PROMPT:
Where a record contains a picture, omit the picture and repeat the rest exactly.
Start of AVAILABLE DATA
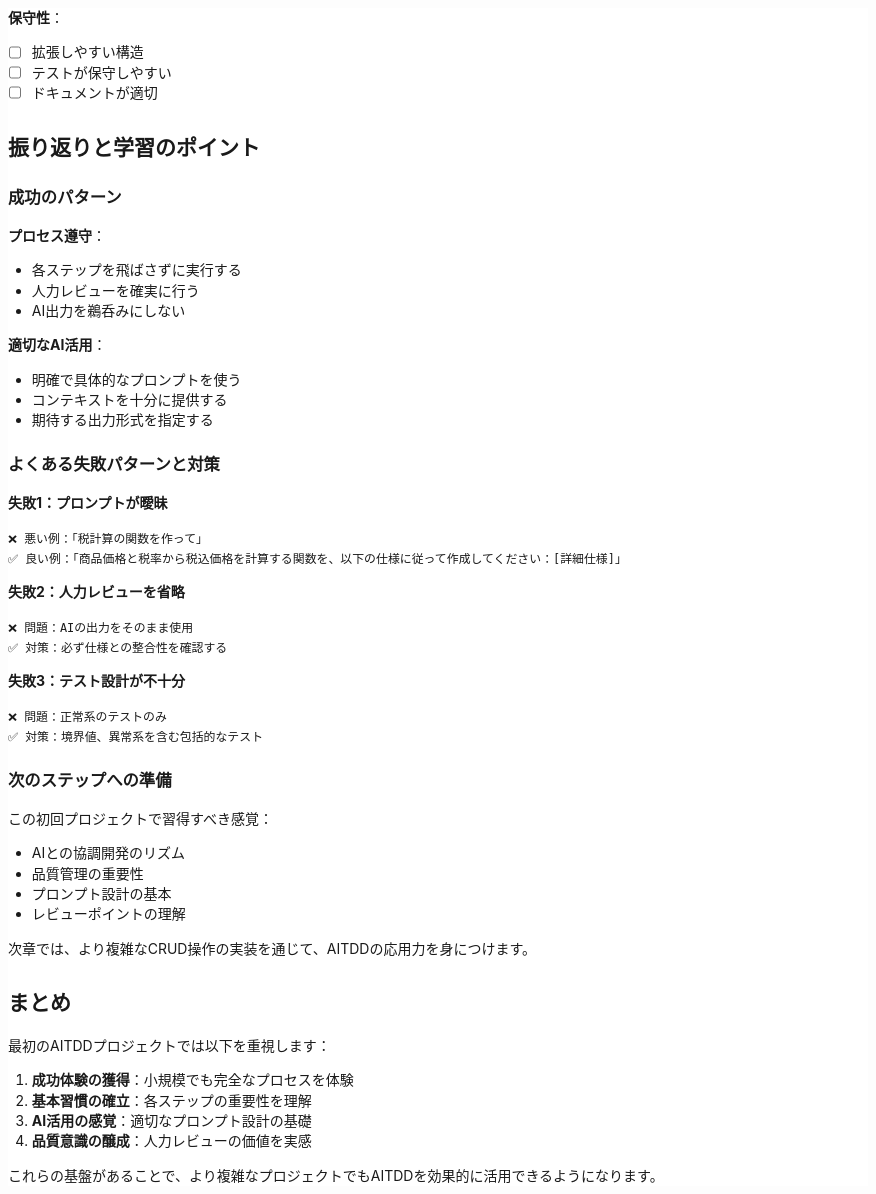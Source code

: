 **保守性**：
- [ ] 拡張しやすい構造
- [ ] テストが保守しやすい
- [ ] ドキュメントが適切

## 振り返りと学習のポイント

### 成功のパターン

**プロセス遵守**：
- 各ステップを飛ばさずに実行する
- 人力レビューを確実に行う
- AI出力を鵜呑みにしない

**適切なAI活用**：
- 明確で具体的なプロンプトを使う
- コンテキストを十分に提供する
- 期待する出力形式を指定する

### よくある失敗パターンと対策

**失敗1：プロンプトが曖昧**
```
❌ 悪い例：「税計算の関数を作って」
✅ 良い例：「商品価格と税率から税込価格を計算する関数を、以下の仕様に従って作成してください：[詳細仕様]」
```

**失敗2：人力レビューを省略**
```
❌ 問題：AIの出力をそのまま使用
✅ 対策：必ず仕様との整合性を確認する
```

**失敗3：テスト設計が不十分**
```
❌ 問題：正常系のテストのみ
✅ 対策：境界値、異常系を含む包括的なテスト
```

### 次のステップへの準備

この初回プロジェクトで習得すべき感覚：
- AIとの協調開発のリズム
- 品質管理の重要性
- プロンプト設計の基本
- レビューポイントの理解

次章では、より複雑なCRUD操作の実装を通じて、AITDDの応用力を身につけます。

## まとめ

最初のAITDDプロジェクトでは以下を重視します：

1. **成功体験の獲得**：小規模でも完全なプロセスを体験
2. **基本習慣の確立**：各ステップの重要性を理解
3. **AI活用の感覚**：適切なプロンプト設計の基礎
4. **品質意識の醸成**：人力レビューの価値を実感

これらの基盤があることで、より複雑なプロジェクトでもAITDDを効果的に活用できるようになります。
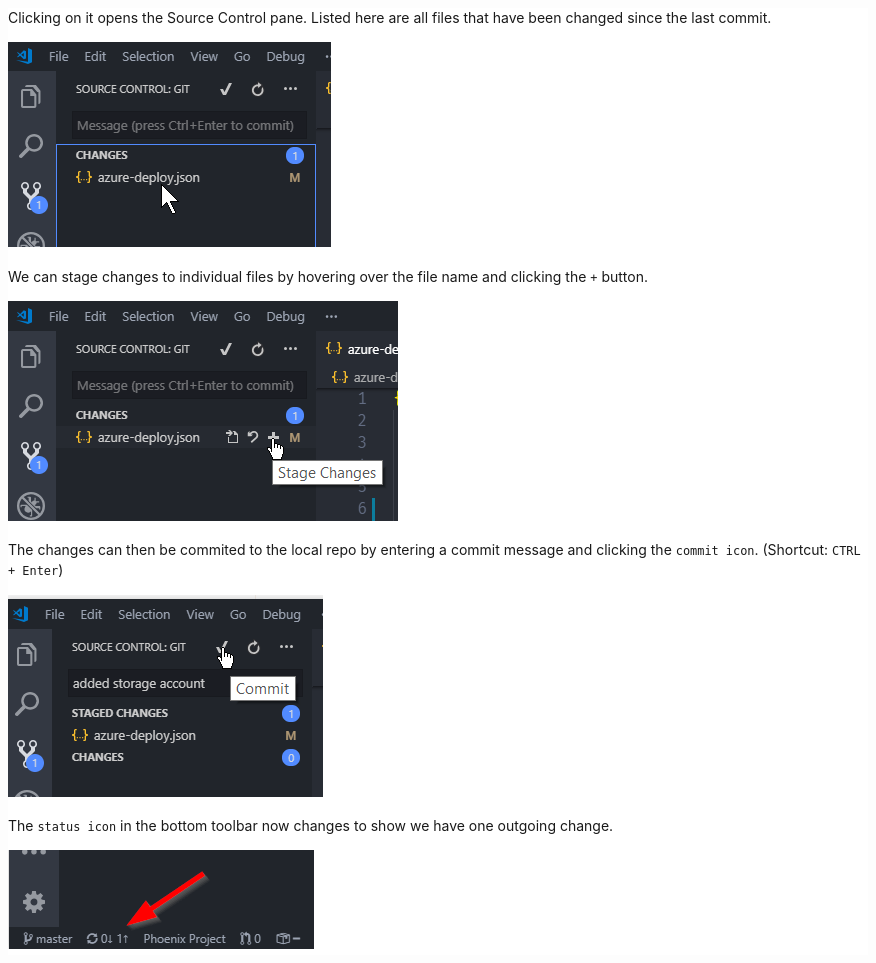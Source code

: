 Clicking on it opens the Source Control pane. Listed here are all files that have been changed since the last commit.

![image6](/images/posts/azure-devops/part2/part2-image6.png)

We can stage changes to individual files by hovering over the file name and clicking the `+` button.

![image7](/images/posts/azure-devops/part2/part2-image7.png)

The changes can then be commited to the local repo by entering a commit message and clicking the `commit icon`. (Shortcut: `CTRL + Enter`)

![image8](/images/posts/azure-devops/part2/part2-image8.png)

The `status icon` in the bottom toolbar now changes to show we have one outgoing change.

![image9](/images/posts/azure-devops/part2/part2-image9.png)
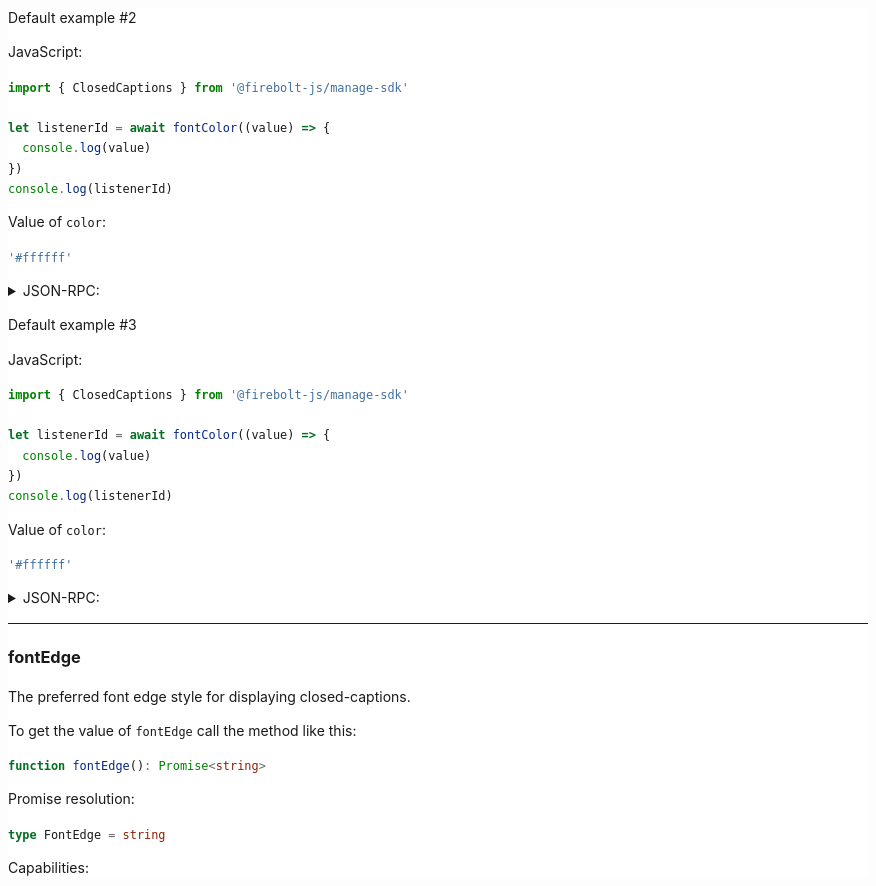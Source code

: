 Default example #2

JavaScript:

```javascript
import { ClosedCaptions } from '@firebolt-js/manage-sdk'

let listenerId = await fontColor((value) => {
  console.log(value)
})
console.log(listenerId)
```

Value of `color`:

```javascript
'#ffffff'
```

<details markdown="1" ><summary>JSON-RPC:</summary></details>

Default example #3

JavaScript:

```javascript
import { ClosedCaptions } from '@firebolt-js/manage-sdk'

let listenerId = await fontColor((value) => {
  console.log(value)
})
console.log(listenerId)
```

Value of `color`:

```javascript
'#ffffff'
```

<details markdown="1" ><summary>JSON-RPC:</summary></details>

---

### fontEdge

The preferred font edge style for displaying closed-captions.

To get the value of `fontEdge` call the method like this:

```typescript
function fontEdge(): Promise<string>
```

Promise resolution:

```typescript
type FontEdge = string
```

Capabilities:
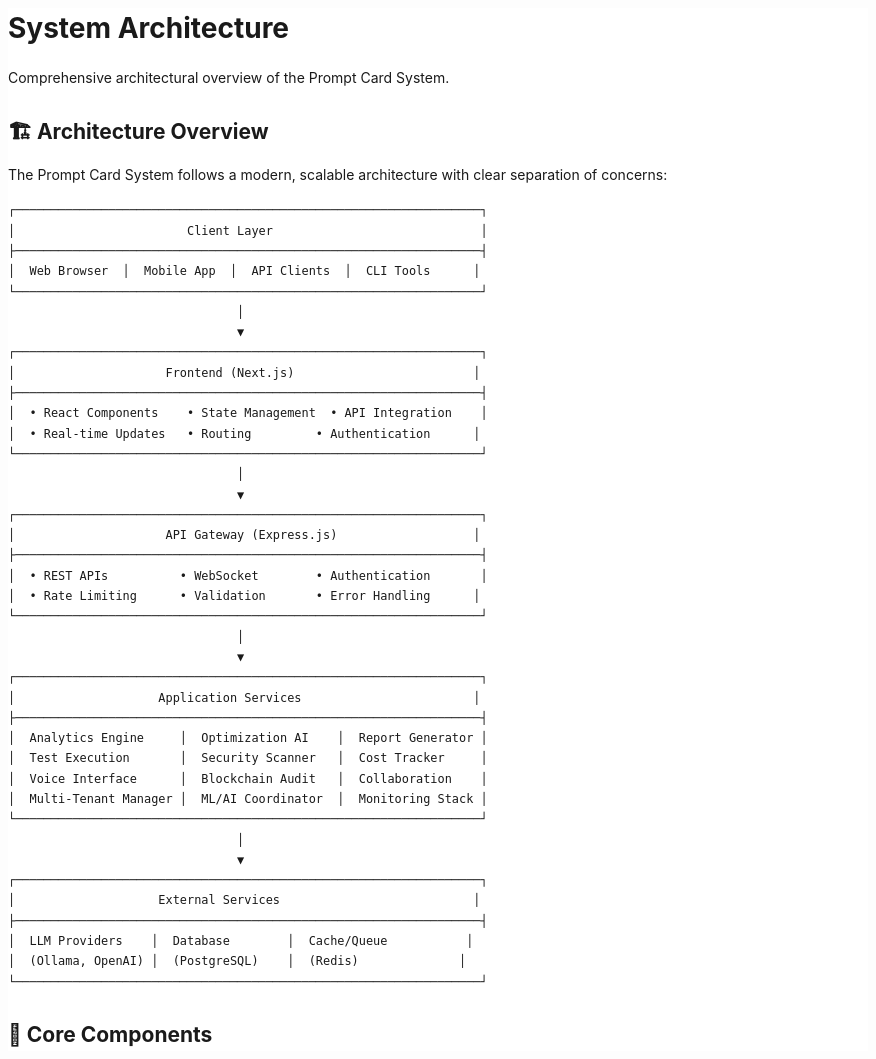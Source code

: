 # System Architecture

Comprehensive architectural overview of the Prompt Card System.

## 🏗️ Architecture Overview

The Prompt Card System follows a modern, scalable architecture with clear separation of concerns:

```
┌─────────────────────────────────────────────────────────────────┐
│                        Client Layer                             │
├─────────────────────────────────────────────────────────────────┤
│  Web Browser  │  Mobile App  │  API Clients  │  CLI Tools      │
└─────────────────────────────────────────────────────────────────┘
                                │
                                ▼
┌─────────────────────────────────────────────────────────────────┐
│                     Frontend (Next.js)                         │
├─────────────────────────────────────────────────────────────────┤
│  • React Components    • State Management  • API Integration    │
│  • Real-time Updates   • Routing         • Authentication      │
└─────────────────────────────────────────────────────────────────┘
                                │
                                ▼
┌─────────────────────────────────────────────────────────────────┐
│                     API Gateway (Express.js)                   │
├─────────────────────────────────────────────────────────────────┤
│  • REST APIs          • WebSocket        • Authentication       │
│  • Rate Limiting      • Validation       • Error Handling      │
└─────────────────────────────────────────────────────────────────┘
                                │
                                ▼
┌─────────────────────────────────────────────────────────────────┐
│                    Application Services                        │
├─────────────────────────────────────────────────────────────────┤
│  Analytics Engine     │  Optimization AI    │  Report Generator │
│  Test Execution       │  Security Scanner   │  Cost Tracker     │
│  Voice Interface      │  Blockchain Audit   │  Collaboration    │
│  Multi-Tenant Manager │  ML/AI Coordinator  │  Monitoring Stack │
└─────────────────────────────────────────────────────────────────┘
                                │
                                ▼
┌─────────────────────────────────────────────────────────────────┐
│                    External Services                           │
├─────────────────────────────────────────────────────────────────┤
│  LLM Providers    │  Database        │  Cache/Queue           │
│  (Ollama, OpenAI) │  (PostgreSQL)    │  (Redis)              │
└─────────────────────────────────────────────────────────────────┘
```

## 🎯 Core Components
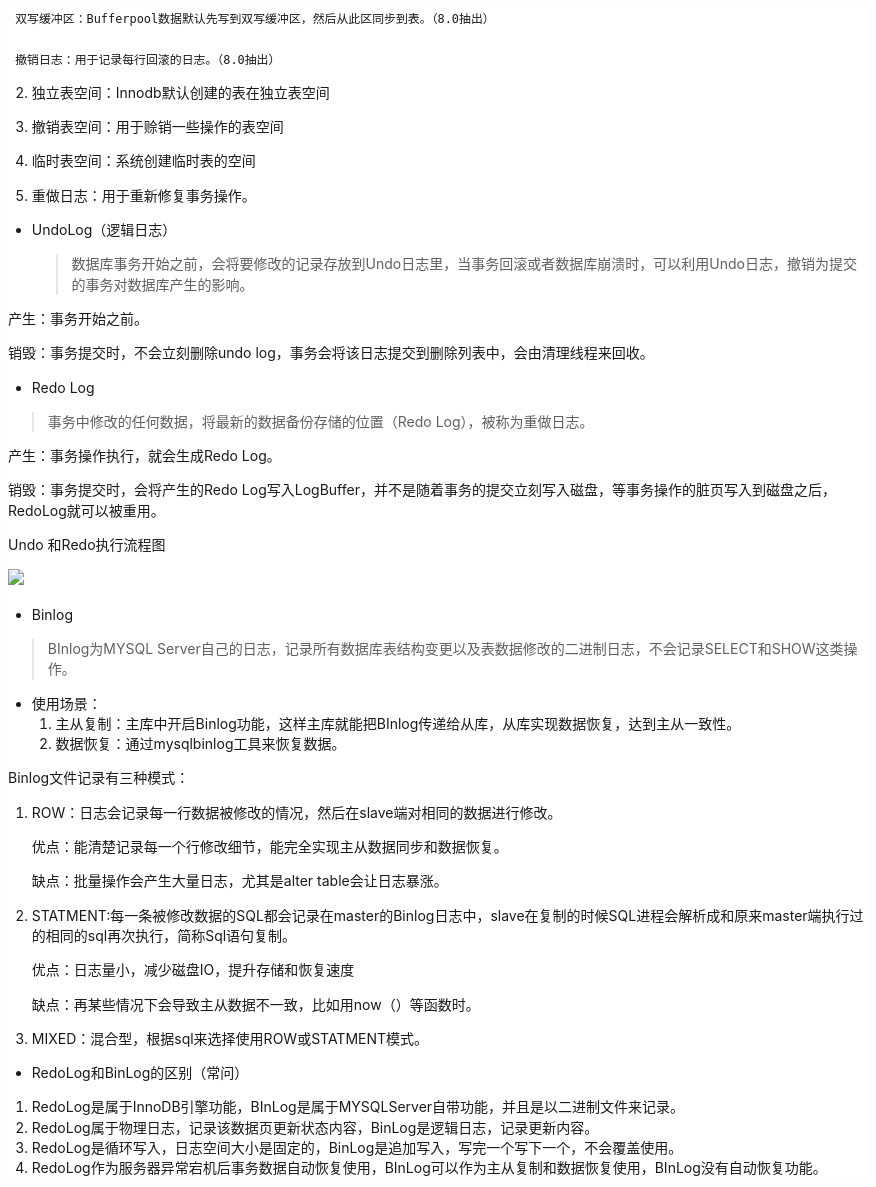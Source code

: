      双写缓冲区：Bufferpool数据默认先写到双写缓冲区，然后从此区同步到表。（8.0抽出）

     撤销日志：用于记录每行回滚的日志。（8.0抽出）

  2. 独立表空间：Innodb默认创建的表在独立表空间

  3. 撤销表空间：用于赊销一些操作的表空间

  4. 临时表空间：系统创建临时表的空间

  5. 重做日志：用于重新修复事务操作。

- UndoLog（逻辑日志）

  > 数据库事务开始之前，会将要修改的记录存放到Undo日志里，当事务回滚或者数据库崩溃时，可以利用Undo日志，撤销为提交的事务对数据库产生的影响。

产生：事务开始之前。

销毁：事务提交时，不会立刻删除undo log，事务会将该日志提交到删除列表中，会由清理线程来回收。

- Redo Log

> 事务中修改的任何数据，将最新的数据备份存储的位置（Redo Log），被称为重做日志。

产生：事务操作执行，就会生成Redo Log。

销毁：事务提交时，会将产生的Redo Log写入LogBuffer，并不是随着事务的提交立刻写入磁盘，等事务操作的脏页写入到磁盘之后，RedoLog就可以被重用。



Undo 和Redo执行流程图

![](https://www.helloimg.com/images/2022/05/02/R94V2m.png)

- Binlog

> BInlog为MYSQL Server自己的日志，记录所有数据库表结构变更以及表数据修改的二进制日志，不会记录SELECT和SHOW这类操作。

- 使用场景：
  1. 主从复制：主库中开启Binlog功能，这样主库就能把BInlog传递给从库，从库实现数据恢复，达到主从一致性。
  2. 数据恢复：通过mysqlbinlog工具来恢复数据。

Binlog文件记录有三种模式：

1. ROW：日志会记录每一行数据被修改的情况，然后在slave端对相同的数据进行修改。

   优点：能清楚记录每一个行修改细节，能完全实现主从数据同步和数据恢复。

   缺点：批量操作会产生大量日志，尤其是alter table会让日志暴涨。

2. STATMENT:每一条被修改数据的SQL都会记录在master的Binlog日志中，slave在复制的时候SQL进程会解析成和原来master端执行过的相同的sql再次执行，简称Sql语句复制。

   优点：日志量小，减少磁盘IO，提升存储和恢复速度

   缺点：再某些情况下会导致主从数据不一致，比如用now（）等函数时。

3. MIXED：混合型，根据sql来选择使用ROW或STATMENT模式。



- RedoLog和BinLog的区别（常问）

1. RedoLog是属于InnoDB引擎功能，BInLog是属于MYSQLServer自带功能，并且是以二进制文件来记录。
2. RedoLog属于物理日志，记录该数据页更新状态内容，BinLog是逻辑日志，记录更新内容。
3. RedoLog是循环写入，日志空间大小是固定的，BinLog是追加写入，写完一个写下一个，不会覆盖使用。
4. RedoLog作为服务器异常宕机后事务数据自动恢复使用，BInLog可以作为主从复制和数据恢复使用，BInLog没有自动恢复功能。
End of AVAILABLE DATA
ANSWER TO THE EXERCISE:
Source code

: **保守性**：
- [ ] 拡張しやすい構造
- [ ] テストが保守しやすい
- [ ] ドキュメントが適切

## 振り返りと学習のポイント

### 成功のパターン

**プロセス遵守**：
- 各ステップを飛ばさずに実行する
- 人力レビューを確実に行う
- AI出力を鵜呑みにしない

**適切なAI活用**：
- 明確で具体的なプロンプトを使う
- コンテキストを十分に提供する
- 期待する出力形式を指定する

### よくある失敗パターンと対策

**失敗1：プロンプトが曖昧**
```
❌ 悪い例：「税計算の関数を作って」
✅ 良い例：「商品価格と税率から税込価格を計算する関数を、以下の仕様に従って作成してください：[詳細仕様]」
```

**失敗2：人力レビューを省略**
```
❌ 問題：AIの出力をそのまま使用
✅ 対策：必ず仕様との整合性を確認する
```

**失敗3：テスト設計が不十分**
```
❌ 問題：正常系のテストのみ
✅ 対策：境界値、異常系を含む包括的なテスト
```

### 次のステップへの準備

この初回プロジェクトで習得すべき感覚：
- AIとの協調開発のリズム
- 品質管理の重要性
- プロンプト設計の基本
- レビューポイントの理解

次章では、より複雑なCRUD操作の実装を通じて、AITDDの応用力を身につけます。

## まとめ

最初のAITDDプロジェクトでは以下を重視します：

1. **成功体験の獲得**：小規模でも完全なプロセスを体験
2. **基本習慣の確立**：各ステップの重要性を理解
3. **AI活用の感覚**：適切なプロンプト設計の基礎
4. **品質意識の醸成**：人力レビューの価値を実感

これらの基盤があることで、より複雑なプロジェクトでもAITDDを効果的に活用できるようになります。
Source code

: Clicking on it opens the Source Control pane. Listed here are all files that have been changed since the last commit.

![image6](/images/posts/azure-devops/part2/part2-image6.png)

We can stage changes to individual files by hovering over the file name and clicking the `+` button.

![image7](/images/posts/azure-devops/part2/part2-image7.png)

The changes can then be commited to the local repo by entering a commit message and clicking the `commit icon`. (Shortcut: `CTRL + Enter`)

![image8](/images/posts/azure-devops/part2/part2-image8.png)

The `status icon` in the bottom toolbar now changes to show we have one outgoing change.

![image9](/images/posts/azure-devops/part2/part2-image9.png)
Source code

: Default example #2

JavaScript:

```javascript
import { ClosedCaptions } from '@firebolt-js/manage-sdk'

let listenerId = await fontColor((value) => {
  console.log(value)
})
console.log(listenerId)
```

Value of `color`:

```javascript
'#ffffff'
```

<details markdown="1" ><summary>JSON-RPC:</summary></details>

Default example #3

JavaScript:

```javascript
import { ClosedCaptions } from '@firebolt-js/manage-sdk'

let listenerId = await fontColor((value) => {
  console.log(value)
})
console.log(listenerId)
```

Value of `color`:

```javascript
'#ffffff'
```

<details markdown="1" ><summary>JSON-RPC:</summary></details>

---

### fontEdge

The preferred font edge style for displaying closed-captions.

To get the value of `fontEdge` call the method like this:

```typescript
function fontEdge(): Promise<string>
```

Promise resolution:

```typescript
type FontEdge = string
```

Capabilities:
Source code

: # System Architecture

Comprehensive architectural overview of the Prompt Card System.

## 🏗️ Architecture Overview

The Prompt Card System follows a modern, scalable architecture with clear separation of concerns:

```
┌─────────────────────────────────────────────────────────────────┐
│                        Client Layer                             │
├─────────────────────────────────────────────────────────────────┤
│  Web Browser  │  Mobile App  │  API Clients  │  CLI Tools      │
└─────────────────────────────────────────────────────────────────┘
                                │
                                ▼
┌─────────────────────────────────────────────────────────────────┐
│                     Frontend (Next.js)                         │
├─────────────────────────────────────────────────────────────────┤
│  • React Components    • State Management  • API Integration    │
│  • Real-time Updates   • Routing         • Authentication      │
└─────────────────────────────────────────────────────────────────┘
                                │
                                ▼
┌─────────────────────────────────────────────────────────────────┐
│                     API Gateway (Express.js)                   │
├─────────────────────────────────────────────────────────────────┤
│  • REST APIs          • WebSocket        • Authentication       │
│  • Rate Limiting      • Validation       • Error Handling      │
└─────────────────────────────────────────────────────────────────┘
                                │
                                ▼
┌─────────────────────────────────────────────────────────────────┐
│                    Application Services                        │
├─────────────────────────────────────────────────────────────────┤
│  Analytics Engine     │  Optimization AI    │  Report Generator │
│  Test Execution       │  Security Scanner   │  Cost Tracker     │
│  Voice Interface      │  Blockchain Audit   │  Collaboration    │
│  Multi-Tenant Manager │  ML/AI Coordinator  │  Monitoring Stack │
└─────────────────────────────────────────────────────────────────┘
                                │
                                ▼
┌─────────────────────────────────────────────────────────────────┐
│                    External Services                           │
├─────────────────────────────────────────────────────────────────┤
│  LLM Providers    │  Database        │  Cache/Queue           │
│  (Ollama, OpenAI) │  (PostgreSQL)    │  (Redis)              │
└─────────────────────────────────────────────────────────────────┘
```

## 🎯 Core Components
Source code

:      双写缓冲区：Bufferpool数据默认先写到双写缓冲区，然后从此区同步到表。（8.0抽出）

     撤销日志：用于记录每行回滚的日志。（8.0抽出）

  2. 独立表空间：Innodb默认创建的表在独立表空间

  3. 撤销表空间：用于赊销一些操作的表空间

  4. 临时表空间：系统创建临时表的空间

  5. 重做日志：用于重新修复事务操作。

- UndoLog（逻辑日志）

  > 数据库事务开始之前，会将要修改的记录存放到Undo日志里，当事务回滚或者数据库崩溃时，可以利用Undo日志，撤销为提交的事务对数据库产生的影响。

产生：事务开始之前。

销毁：事务提交时，不会立刻删除undo log，事务会将该日志提交到删除列表中，会由清理线程来回收。

- Redo Log

> 事务中修改的任何数据，将最新的数据备份存储的位置（Redo Log），被称为重做日志。

产生：事务操作执行，就会生成Redo Log。

销毁：事务提交时，会将产生的Redo Log写入LogBuffer，并不是随着事务的提交立刻写入磁盘，等事务操作的脏页写入到磁盘之后，RedoLog就可以被重用。



Undo 和Redo执行流程图

![](https://www.helloimg.com/images/2022/05/02/R94V2m.png)

- Binlog

> BInlog为MYSQL Server自己的日志，记录所有数据库表结构变更以及表数据修改的二进制日志，不会记录SELECT和SHOW这类操作。

- 使用场景：
  1. 主从复制：主库中开启Binlog功能，这样主库就能把BInlog传递给从库，从库实现数据恢复，达到主从一致性。
  2. 数据恢复：通过mysqlbinlog工具来恢复数据。

Binlog文件记录有三种模式：

1. ROW：日志会记录每一行数据被修改的情况，然后在slave端对相同的数据进行修改。

   优点：能清楚记录每一个行修改细节，能完全实现主从数据同步和数据恢复。

   缺点：批量操作会产生大量日志，尤其是alter table会让日志暴涨。

2. STATMENT:每一条被修改数据的SQL都会记录在master的Binlog日志中，slave在复制的时候SQL进程会解析成和原来master端执行过的相同的sql再次执行，简称Sql语句复制。

   优点：日志量小，减少磁盘IO，提升存储和恢复速度

   缺点：再某些情况下会导致主从数据不一致，比如用now（）等函数时。

3. MIXED：混合型，根据sql来选择使用ROW或STATMENT模式。



- RedoLog和BinLog的区别（常问）

1. RedoLog是属于InnoDB引擎功能，BInLog是属于MYSQLServer自带功能，并且是以二进制文件来记录。
2. RedoLog属于物理日志，记录该数据页更新状态内容，BinLog是逻辑日志，记录更新内容。
3. RedoLog是循环写入，日志空间大小是固定的，BinLog是追加写入，写完一个写下一个，不会覆盖使用。
4. RedoLog作为服务器异常宕机后事务数据自动恢复使用，BInLog可以作为主从复制和数据恢复使用，BInLog没有自动恢复功能。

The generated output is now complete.